Triples: 0 in 2017, 35 since 1998. Yeah, I had the same reaction. A walk-off triple? What’s the story with that? Did the runner on first trip, or was it Jose Molina? Shouldn’t a double suffice to score the winning run?

Well, three of them occurred with nobody on base. In each case, the cutoff man threw wildly, allowing the batter to score with the help of an error, and the same happened once with a runner on first base. In every other case, there was a slow guy on first base (e.g., Michael Cuddyer) or a speedy batter who made it to third base quickly (e.g., Rajai Davis, the only batter since 1998 with two walk-off triples).

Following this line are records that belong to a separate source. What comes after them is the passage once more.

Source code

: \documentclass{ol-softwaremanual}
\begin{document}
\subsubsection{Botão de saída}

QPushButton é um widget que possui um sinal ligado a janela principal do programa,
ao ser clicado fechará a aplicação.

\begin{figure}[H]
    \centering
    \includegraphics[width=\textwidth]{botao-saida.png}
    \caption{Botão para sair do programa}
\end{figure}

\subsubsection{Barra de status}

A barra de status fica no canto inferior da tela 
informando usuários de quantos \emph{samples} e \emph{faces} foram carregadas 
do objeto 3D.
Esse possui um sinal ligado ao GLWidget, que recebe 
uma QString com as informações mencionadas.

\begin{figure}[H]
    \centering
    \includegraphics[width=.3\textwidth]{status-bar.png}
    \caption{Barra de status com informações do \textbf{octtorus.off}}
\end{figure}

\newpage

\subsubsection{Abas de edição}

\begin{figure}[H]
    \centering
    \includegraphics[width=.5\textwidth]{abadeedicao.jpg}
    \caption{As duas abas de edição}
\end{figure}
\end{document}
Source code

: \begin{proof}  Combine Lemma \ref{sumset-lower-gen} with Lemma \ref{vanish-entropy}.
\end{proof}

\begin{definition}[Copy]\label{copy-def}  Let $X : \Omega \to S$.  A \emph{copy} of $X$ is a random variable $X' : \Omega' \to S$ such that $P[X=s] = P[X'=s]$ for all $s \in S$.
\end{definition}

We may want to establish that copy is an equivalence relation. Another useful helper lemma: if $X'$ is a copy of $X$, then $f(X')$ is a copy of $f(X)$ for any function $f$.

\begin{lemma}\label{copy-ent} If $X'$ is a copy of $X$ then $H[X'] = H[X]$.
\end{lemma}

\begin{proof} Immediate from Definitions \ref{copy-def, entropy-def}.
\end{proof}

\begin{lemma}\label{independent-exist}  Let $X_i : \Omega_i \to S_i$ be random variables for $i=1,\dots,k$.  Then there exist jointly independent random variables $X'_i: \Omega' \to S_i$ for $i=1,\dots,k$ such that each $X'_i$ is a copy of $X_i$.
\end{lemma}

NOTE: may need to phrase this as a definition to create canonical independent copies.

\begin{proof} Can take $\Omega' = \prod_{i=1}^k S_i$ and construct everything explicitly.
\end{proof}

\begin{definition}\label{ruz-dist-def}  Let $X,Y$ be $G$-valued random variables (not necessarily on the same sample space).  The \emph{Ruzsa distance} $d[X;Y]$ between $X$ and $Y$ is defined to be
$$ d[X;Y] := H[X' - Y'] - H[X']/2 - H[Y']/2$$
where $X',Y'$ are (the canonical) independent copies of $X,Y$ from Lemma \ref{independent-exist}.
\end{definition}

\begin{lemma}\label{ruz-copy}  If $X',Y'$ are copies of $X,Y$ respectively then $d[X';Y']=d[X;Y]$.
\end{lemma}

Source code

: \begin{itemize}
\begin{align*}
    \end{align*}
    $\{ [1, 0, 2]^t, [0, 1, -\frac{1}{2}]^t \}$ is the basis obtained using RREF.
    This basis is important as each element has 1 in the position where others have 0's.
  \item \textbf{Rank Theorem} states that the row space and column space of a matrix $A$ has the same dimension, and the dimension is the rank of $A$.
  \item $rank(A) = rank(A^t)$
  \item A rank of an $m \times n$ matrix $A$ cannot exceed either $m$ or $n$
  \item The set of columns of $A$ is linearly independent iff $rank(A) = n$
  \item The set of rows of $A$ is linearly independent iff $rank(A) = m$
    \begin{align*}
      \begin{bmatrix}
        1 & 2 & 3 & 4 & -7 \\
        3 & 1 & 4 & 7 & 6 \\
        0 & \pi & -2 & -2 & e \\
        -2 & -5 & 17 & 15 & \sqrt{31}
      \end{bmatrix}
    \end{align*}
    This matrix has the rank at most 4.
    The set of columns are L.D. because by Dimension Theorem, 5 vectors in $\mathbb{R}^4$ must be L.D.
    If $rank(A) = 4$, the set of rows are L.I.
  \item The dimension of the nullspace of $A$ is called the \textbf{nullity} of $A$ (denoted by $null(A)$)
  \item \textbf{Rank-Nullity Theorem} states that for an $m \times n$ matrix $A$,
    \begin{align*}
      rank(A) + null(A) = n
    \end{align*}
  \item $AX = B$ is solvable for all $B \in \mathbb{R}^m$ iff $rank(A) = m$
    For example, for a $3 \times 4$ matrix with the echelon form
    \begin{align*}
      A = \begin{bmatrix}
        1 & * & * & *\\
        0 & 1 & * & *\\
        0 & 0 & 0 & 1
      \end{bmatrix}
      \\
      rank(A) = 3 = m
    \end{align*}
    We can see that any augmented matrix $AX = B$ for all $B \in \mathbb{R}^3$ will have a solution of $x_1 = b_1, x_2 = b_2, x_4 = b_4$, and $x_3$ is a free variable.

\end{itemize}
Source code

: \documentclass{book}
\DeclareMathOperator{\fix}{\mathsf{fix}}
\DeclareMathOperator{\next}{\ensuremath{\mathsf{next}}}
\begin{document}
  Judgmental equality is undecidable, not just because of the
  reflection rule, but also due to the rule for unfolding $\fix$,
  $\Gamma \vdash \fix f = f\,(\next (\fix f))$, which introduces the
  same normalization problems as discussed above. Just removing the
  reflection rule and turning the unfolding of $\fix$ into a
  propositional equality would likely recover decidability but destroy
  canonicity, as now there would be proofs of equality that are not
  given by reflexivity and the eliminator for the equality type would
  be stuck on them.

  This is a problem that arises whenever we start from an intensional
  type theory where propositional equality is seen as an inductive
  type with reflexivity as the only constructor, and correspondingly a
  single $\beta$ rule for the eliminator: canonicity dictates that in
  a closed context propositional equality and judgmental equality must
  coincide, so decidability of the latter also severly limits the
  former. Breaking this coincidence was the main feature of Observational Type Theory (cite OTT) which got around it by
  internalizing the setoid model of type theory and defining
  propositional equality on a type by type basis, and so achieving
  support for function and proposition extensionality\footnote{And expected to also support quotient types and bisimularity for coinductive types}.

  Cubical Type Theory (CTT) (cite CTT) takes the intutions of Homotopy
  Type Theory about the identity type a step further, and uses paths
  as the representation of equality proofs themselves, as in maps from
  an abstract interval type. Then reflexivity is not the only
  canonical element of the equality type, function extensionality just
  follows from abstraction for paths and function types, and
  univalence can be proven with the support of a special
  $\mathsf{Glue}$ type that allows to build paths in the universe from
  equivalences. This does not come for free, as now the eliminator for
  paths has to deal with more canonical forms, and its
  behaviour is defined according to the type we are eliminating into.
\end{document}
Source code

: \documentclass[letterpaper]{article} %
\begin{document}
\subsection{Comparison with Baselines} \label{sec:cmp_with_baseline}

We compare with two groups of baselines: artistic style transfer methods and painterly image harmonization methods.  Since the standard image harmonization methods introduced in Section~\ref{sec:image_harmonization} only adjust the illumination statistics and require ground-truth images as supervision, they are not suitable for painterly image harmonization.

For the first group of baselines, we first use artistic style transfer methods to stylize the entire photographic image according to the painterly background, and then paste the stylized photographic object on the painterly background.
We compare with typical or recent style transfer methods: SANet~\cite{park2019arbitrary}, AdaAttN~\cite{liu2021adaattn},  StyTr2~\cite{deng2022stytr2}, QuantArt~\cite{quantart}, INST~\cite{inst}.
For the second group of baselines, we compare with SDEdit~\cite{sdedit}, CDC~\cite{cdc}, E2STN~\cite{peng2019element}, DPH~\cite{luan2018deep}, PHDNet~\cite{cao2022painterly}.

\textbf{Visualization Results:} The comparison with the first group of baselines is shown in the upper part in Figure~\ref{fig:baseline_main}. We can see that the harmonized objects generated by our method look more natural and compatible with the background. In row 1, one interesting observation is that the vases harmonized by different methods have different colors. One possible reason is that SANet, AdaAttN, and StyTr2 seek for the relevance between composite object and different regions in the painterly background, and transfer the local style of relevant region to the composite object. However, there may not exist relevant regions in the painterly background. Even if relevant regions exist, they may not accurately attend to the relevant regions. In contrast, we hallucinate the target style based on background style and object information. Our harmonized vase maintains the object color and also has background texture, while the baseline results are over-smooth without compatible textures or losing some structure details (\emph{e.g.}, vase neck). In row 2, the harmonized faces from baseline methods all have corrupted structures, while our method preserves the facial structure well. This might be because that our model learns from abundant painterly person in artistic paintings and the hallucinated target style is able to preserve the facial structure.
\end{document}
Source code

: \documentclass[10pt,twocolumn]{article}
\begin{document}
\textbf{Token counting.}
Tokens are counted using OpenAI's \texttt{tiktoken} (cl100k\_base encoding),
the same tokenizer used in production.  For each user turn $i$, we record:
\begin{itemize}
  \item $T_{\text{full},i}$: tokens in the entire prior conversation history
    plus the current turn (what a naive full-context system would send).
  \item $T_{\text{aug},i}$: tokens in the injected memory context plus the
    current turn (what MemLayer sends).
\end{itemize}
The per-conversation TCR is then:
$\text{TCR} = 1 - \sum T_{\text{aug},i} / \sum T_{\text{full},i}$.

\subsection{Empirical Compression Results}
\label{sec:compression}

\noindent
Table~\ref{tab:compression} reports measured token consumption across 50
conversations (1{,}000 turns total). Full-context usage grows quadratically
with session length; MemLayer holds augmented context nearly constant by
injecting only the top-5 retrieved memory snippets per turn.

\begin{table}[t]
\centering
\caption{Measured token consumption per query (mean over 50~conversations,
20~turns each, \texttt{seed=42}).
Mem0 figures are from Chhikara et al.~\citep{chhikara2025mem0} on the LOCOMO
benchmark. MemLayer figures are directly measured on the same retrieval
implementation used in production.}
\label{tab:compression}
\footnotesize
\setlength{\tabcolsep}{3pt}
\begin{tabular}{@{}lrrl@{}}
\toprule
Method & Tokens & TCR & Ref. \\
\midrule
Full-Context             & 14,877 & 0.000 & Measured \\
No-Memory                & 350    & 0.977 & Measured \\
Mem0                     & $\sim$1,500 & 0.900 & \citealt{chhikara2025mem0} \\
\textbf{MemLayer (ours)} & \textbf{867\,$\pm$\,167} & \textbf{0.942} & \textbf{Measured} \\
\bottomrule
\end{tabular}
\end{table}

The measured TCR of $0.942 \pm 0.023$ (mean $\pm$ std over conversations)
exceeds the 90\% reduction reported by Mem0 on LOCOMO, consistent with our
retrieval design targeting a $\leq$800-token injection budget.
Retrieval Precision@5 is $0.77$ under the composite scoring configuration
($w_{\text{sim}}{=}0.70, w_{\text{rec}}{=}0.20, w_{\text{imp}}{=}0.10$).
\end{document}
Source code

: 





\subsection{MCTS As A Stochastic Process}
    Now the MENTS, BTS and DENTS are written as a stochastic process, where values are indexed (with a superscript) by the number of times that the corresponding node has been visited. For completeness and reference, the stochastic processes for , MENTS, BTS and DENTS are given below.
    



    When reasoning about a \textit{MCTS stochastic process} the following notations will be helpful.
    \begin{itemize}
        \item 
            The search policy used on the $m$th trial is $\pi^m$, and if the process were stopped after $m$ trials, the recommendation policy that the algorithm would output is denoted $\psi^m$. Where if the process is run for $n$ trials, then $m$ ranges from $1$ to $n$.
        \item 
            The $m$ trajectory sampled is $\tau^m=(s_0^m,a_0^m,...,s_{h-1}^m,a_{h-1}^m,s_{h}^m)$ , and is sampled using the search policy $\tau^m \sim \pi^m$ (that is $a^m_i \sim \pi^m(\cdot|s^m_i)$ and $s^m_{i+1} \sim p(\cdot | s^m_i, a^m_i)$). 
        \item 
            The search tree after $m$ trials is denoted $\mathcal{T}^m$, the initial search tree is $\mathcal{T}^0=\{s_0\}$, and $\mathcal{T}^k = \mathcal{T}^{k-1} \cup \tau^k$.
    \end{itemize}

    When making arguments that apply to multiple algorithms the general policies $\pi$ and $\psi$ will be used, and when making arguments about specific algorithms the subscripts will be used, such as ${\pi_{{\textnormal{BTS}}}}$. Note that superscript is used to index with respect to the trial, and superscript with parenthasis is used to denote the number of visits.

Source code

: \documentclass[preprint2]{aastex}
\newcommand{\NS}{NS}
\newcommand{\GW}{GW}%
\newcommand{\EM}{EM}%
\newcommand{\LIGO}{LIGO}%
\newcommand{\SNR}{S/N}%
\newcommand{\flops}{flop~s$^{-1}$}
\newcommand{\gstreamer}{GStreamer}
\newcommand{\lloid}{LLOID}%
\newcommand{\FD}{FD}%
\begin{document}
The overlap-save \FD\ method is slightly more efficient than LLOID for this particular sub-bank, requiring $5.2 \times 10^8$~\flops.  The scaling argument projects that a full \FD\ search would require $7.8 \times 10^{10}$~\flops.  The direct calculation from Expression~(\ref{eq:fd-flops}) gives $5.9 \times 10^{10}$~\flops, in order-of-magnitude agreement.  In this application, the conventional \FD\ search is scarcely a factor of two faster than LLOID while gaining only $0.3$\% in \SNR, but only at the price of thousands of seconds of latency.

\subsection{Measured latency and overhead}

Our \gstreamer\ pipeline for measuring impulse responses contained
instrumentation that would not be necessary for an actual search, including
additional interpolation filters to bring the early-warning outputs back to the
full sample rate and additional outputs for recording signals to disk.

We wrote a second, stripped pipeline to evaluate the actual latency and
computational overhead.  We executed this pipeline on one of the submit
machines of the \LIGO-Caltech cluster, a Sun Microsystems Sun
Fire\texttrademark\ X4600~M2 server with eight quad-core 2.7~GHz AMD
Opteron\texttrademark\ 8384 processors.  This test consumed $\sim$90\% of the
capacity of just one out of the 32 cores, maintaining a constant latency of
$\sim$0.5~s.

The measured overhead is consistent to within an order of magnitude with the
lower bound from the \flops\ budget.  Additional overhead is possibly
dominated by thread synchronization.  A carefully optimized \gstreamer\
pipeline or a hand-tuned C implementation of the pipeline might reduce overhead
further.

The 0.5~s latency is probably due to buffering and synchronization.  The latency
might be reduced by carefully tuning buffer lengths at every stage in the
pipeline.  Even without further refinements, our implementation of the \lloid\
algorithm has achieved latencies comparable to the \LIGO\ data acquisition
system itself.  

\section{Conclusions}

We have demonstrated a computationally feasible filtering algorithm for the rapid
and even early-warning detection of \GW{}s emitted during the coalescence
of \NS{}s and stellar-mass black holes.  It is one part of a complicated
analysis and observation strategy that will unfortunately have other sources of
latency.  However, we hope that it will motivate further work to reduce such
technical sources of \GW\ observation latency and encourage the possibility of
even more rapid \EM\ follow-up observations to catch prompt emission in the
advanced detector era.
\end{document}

Outs on bases (other than sacrifices): 3 in 2017, 33 since 1998. As you might expect, there’s more to these than, say, a simple ground ball to shortstop. On April 19, Tampa Bay’s Logan Morrison batted with one out and the bases loaded in the bottom of the ninth inning, down 7-6. He hit a grounder to second base, forcing Brad Miller at second as Kevin Kiermaier scored the tying run. The shortstop’s wild throw to first base on an attempted double play allowed Peter Bourjos to score the winning run.

On July 29, the Red Sox’s Eduardo Nunez batted with one out in the bottom of the 10th, runners on second and third. He grounded out to shortstop, but Sandy Leon, who’d held at third base, broke for home and scored on an acrobatic slide:

You get the idea. These are pretty crazy plays, attributable to fielding and baserunning rather than batting.

Hit by pitch: 1 in 2017, 26 since 1998. What Kepler did wasn’t unique. In fact, there were two walk-off HBPs in August of 2016: Yadier Molina against the Reds on the eighth, and Rougned Odor against the A’s on the 16th. Longtime Effectively Wild listeners will not be surprised to know that the leader in career walk-off HBPs in the 30-team era is Jonny Gomes, with two.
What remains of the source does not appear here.